=== Section Start ===
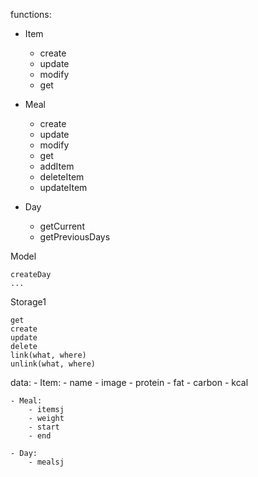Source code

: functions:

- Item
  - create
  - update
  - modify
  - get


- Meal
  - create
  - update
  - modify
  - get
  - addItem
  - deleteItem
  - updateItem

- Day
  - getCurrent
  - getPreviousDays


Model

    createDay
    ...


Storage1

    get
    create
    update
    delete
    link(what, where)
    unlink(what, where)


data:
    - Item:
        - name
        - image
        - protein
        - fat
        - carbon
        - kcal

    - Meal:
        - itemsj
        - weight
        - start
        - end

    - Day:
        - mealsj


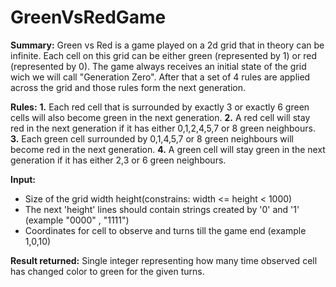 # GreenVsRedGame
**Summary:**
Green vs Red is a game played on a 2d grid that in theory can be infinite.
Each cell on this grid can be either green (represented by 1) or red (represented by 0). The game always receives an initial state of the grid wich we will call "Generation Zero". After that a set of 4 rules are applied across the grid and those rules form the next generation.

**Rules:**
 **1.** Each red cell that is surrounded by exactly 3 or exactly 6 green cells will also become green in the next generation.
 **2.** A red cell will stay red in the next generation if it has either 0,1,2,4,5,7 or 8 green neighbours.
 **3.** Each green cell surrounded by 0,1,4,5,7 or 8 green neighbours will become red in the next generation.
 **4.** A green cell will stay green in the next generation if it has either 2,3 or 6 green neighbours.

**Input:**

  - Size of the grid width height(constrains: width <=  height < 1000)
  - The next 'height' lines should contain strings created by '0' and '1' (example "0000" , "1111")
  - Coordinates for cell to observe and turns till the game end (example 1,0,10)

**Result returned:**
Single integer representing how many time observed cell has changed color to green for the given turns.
=== Section End ===
=== Section Start ===
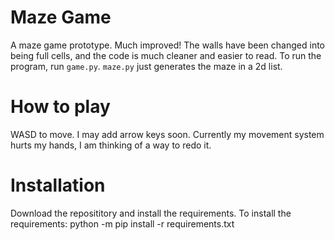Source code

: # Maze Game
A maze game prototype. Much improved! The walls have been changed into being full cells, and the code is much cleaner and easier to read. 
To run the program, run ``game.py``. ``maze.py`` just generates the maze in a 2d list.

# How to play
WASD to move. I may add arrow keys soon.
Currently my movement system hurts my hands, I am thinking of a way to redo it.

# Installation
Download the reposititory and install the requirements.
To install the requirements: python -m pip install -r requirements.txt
=== Section End ===
● **What the task asks**: Out of the listing above, reproduce exactly the lines from the one with "Each cell on" up to and including the one with "Single integer representing".

● **Solution to the exercise**:
Each cell on this grid can be either green (represented by 1) or red (represented by 0). The game always receives an initial state of the grid wich we will call "Generation Zero". After that a set of 4 rules are applied across the grid and those rules form the next generation.

**Rules:**
 **1.** Each red cell that is surrounded by exactly 3 or exactly 6 green cells will also become green in the next generation.
 **2.** A red cell will stay red in the next generation if it has either 0,1,2,4,5,7 or 8 green neighbours.
 **3.** Each green cell surrounded by 0,1,4,5,7 or 8 green neighbours will become red in the next generation.
 **4.** A green cell will stay green in the next generation if it has either 2,3 or 6 green neighbours.

**Input:**

  - Size of the grid width height(constrains: width <=  height < 1000)
  - The next 'height' lines should contain strings created by '0' and '1' (example "0000" , "1111")
  - Coordinates for cell to observe and turns till the game end (example 1,0,10)

**Result returned:**
Single integer representing how many time observed cell has changed color to green for the given turns.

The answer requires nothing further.